More reasons you can’t accept this P0420 diagnosis: you engine coolant temperature sensor could be faulty. But that should set a DTC also, right? Yes. But just like O2 sensors, it can lie for a bit before the criteria are met for it to set a DTC and have it’s data disregarded. So you check that: it’s pretty simple….you read the live data and compare it to another coolant sensor you have installed or the readings of an IR thermometer that has been appropriately placed. How about another problem? Retarded spark timing. If your are actually knocking from fuel that is too low of an octane, incorrect or damaged spark plugs, etc the timing is going to get “pulled” by the ECU. The fact that the ECU is doing this should preempt the P0420 code, but this won’t always be the case, as the time overlap may not be great enough. And, let’s face it, this is software. It’s imperfect and you aren’t exactly running Windows Update on it once a week. Things just don’t get fixed and mechanics who are familiar with your particular model car/ECU will probably be aware of these types of issues. Now onto another one: exhaust leak. If you have a leak in front of your upstream sensor if just might cause a P0420. Conversely, if you have a leak in front of the downstream but behind the upstream it could actually MASK a failing catalytic converter from the ECU/sensors.

So here we are with what seems like a pretty simple DTC to diagnosis, yet we have 3 or 4 things, all of which are either or both cheaper or more likely to be the issue. All of which require different methods to test and eliminate. All of which require actual knowledge of how a motor works, what and where the sensors read, and how an ECU interprets and uses that data to be of any diagnostic value to you.

This is why the articles of late in regards to “Ban the Check Engine Light” are both short sighted and ignore the larger issue: DTCs are NOT diagnoses.

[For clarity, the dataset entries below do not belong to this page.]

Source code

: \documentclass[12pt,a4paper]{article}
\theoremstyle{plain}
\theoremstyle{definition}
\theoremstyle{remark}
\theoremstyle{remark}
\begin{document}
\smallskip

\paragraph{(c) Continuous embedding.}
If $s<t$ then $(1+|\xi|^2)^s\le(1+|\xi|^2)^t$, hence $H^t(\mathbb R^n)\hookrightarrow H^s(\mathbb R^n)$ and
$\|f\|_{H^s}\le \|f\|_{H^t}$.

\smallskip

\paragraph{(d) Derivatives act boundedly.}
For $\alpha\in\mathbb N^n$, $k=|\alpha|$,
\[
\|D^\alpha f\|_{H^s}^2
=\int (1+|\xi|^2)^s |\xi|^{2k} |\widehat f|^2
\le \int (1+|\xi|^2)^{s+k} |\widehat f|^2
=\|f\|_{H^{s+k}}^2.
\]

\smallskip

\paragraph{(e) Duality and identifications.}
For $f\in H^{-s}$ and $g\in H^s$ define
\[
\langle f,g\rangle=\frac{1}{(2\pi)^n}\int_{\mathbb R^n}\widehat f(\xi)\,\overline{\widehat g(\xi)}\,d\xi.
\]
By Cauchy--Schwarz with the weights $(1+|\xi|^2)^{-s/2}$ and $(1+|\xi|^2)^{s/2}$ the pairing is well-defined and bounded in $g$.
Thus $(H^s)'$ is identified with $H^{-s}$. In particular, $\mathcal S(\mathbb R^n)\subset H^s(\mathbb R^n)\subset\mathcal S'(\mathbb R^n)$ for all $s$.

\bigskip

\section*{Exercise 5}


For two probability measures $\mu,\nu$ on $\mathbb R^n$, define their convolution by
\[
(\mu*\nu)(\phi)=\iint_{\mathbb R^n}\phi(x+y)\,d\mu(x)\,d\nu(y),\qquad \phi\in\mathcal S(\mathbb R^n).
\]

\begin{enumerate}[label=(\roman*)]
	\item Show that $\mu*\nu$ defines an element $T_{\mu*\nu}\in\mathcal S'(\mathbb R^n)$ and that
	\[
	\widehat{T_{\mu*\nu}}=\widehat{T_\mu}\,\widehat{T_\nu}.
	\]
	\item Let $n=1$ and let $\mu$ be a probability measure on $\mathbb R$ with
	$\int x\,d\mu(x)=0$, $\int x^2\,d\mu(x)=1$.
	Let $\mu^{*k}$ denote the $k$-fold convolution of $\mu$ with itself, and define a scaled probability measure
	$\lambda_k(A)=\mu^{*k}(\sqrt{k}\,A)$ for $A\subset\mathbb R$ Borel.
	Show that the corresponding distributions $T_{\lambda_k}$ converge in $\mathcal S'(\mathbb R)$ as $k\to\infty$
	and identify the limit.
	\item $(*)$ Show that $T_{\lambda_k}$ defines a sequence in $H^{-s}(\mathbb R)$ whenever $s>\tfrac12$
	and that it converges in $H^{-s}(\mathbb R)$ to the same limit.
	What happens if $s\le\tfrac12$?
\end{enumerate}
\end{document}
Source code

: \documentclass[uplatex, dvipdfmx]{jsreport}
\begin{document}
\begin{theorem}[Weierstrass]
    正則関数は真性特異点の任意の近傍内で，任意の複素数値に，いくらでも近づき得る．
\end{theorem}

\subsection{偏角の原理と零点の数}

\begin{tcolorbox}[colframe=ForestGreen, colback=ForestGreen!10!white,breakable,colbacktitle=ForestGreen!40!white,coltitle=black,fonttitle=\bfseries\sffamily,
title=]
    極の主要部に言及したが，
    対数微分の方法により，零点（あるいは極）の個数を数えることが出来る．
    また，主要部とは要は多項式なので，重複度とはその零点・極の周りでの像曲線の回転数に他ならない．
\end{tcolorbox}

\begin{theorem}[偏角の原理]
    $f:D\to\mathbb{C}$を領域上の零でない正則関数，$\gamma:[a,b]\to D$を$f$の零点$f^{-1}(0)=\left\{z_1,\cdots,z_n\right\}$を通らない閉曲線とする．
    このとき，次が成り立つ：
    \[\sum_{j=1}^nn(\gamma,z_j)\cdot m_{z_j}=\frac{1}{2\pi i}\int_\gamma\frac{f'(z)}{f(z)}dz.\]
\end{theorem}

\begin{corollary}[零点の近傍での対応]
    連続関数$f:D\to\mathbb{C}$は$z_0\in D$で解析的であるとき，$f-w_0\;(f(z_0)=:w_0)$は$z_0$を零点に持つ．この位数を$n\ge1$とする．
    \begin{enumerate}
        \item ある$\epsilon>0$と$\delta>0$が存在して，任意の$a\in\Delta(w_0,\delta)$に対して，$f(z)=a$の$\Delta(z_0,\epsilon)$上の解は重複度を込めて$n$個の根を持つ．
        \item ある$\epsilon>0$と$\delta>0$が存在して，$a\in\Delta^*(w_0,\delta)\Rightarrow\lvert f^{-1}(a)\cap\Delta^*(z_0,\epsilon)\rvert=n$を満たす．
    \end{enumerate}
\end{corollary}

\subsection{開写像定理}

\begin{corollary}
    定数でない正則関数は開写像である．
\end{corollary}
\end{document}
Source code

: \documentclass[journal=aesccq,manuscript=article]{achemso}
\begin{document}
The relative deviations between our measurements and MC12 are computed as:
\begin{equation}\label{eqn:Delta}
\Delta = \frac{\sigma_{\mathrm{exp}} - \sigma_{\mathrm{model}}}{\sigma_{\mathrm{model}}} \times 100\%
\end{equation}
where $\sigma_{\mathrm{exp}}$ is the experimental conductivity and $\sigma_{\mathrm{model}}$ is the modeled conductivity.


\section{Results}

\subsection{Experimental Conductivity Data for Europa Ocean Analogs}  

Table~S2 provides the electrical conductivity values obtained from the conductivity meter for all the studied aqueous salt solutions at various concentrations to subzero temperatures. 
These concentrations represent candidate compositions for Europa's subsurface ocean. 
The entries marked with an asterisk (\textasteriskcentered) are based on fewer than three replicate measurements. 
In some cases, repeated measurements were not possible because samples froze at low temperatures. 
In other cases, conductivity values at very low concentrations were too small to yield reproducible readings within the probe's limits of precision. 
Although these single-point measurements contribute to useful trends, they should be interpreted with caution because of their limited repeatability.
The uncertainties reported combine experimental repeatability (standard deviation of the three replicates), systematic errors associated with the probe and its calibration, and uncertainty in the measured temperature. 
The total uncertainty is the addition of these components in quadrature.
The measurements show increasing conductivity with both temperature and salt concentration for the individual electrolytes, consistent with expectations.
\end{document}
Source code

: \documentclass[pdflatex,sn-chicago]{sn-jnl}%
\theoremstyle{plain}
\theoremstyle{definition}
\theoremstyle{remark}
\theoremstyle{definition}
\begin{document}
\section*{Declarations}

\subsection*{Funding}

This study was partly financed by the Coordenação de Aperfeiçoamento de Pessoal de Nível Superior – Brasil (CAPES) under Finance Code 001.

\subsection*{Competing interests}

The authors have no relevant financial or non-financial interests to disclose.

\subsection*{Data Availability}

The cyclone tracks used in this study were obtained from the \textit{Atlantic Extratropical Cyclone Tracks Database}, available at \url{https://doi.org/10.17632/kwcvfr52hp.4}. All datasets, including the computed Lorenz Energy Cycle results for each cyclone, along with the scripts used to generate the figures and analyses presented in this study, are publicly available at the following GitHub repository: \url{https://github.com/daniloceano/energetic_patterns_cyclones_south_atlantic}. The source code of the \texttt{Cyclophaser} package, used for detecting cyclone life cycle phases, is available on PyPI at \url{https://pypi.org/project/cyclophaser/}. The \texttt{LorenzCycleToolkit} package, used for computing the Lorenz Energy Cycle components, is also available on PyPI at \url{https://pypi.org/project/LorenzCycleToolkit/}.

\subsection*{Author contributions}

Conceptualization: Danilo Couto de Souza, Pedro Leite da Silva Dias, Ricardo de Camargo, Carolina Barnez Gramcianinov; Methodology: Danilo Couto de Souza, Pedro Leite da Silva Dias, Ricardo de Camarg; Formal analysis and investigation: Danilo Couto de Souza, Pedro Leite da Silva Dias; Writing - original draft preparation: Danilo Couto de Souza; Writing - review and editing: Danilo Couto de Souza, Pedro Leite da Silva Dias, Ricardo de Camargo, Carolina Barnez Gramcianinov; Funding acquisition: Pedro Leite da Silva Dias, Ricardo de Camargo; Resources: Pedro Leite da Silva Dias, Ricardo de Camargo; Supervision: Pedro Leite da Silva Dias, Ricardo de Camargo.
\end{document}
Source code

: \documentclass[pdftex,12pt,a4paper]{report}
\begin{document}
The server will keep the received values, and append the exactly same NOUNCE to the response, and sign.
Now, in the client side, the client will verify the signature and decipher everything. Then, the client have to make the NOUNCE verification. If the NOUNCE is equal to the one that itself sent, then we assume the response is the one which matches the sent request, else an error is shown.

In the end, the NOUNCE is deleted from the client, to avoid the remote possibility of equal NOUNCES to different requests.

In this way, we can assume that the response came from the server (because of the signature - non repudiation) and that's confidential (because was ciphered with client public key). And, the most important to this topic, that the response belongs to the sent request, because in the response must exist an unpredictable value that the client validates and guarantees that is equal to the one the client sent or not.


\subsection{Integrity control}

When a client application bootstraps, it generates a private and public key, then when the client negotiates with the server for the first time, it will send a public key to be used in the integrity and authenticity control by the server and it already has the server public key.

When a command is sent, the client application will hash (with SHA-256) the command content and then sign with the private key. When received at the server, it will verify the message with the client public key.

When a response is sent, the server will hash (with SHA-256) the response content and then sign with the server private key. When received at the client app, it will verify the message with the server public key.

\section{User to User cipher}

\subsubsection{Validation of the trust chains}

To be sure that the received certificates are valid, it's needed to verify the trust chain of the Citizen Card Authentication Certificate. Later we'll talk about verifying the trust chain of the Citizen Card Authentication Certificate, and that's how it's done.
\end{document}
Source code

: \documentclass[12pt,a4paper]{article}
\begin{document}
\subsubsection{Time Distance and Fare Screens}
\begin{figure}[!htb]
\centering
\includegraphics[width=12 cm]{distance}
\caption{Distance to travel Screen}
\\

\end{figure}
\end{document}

They are often little better than vague pointers to a specific line of troubleshooting. Improving the “accuracy” of these indicators, or making a car that was truly self-diagnosing would take so many sensors and redundant systems to check the validity of the data that it would be impractical both technically and financially with what he have available today.

So there you have it. Even though we have these wonderful data gathering devices in every car made past 1997 or so you still need someone who knows what they mean, because you simply can’t accept their output at face value. Fortunately, if you’re reading this you are probably the kind of person to ask questions and learn much of this for yourself. Car specific forums are often very good for this, as certain DTCs tend to correspond with certain known problems that are make/model specific.

I’ve skipped over a lot here, but the intention was to give people who are just starting out wrenching or running to a parts store to have their codes read some insight on what they actually mean and hopefully save them some money on incorrect parts and the time it takes to replace them.


One response to “How (not) to use DTCs (check engine codes) to diagnose problems”

  1. Morris Avatar

    Thank you for this information. I personally have chased that P0420 code all over a car that I previously owned.

    I am now having an issue with my MIL coming on with no DTC’s being stored. It always resets itself after a while, but this seems to be a malfunction of the computer itself. Any advice?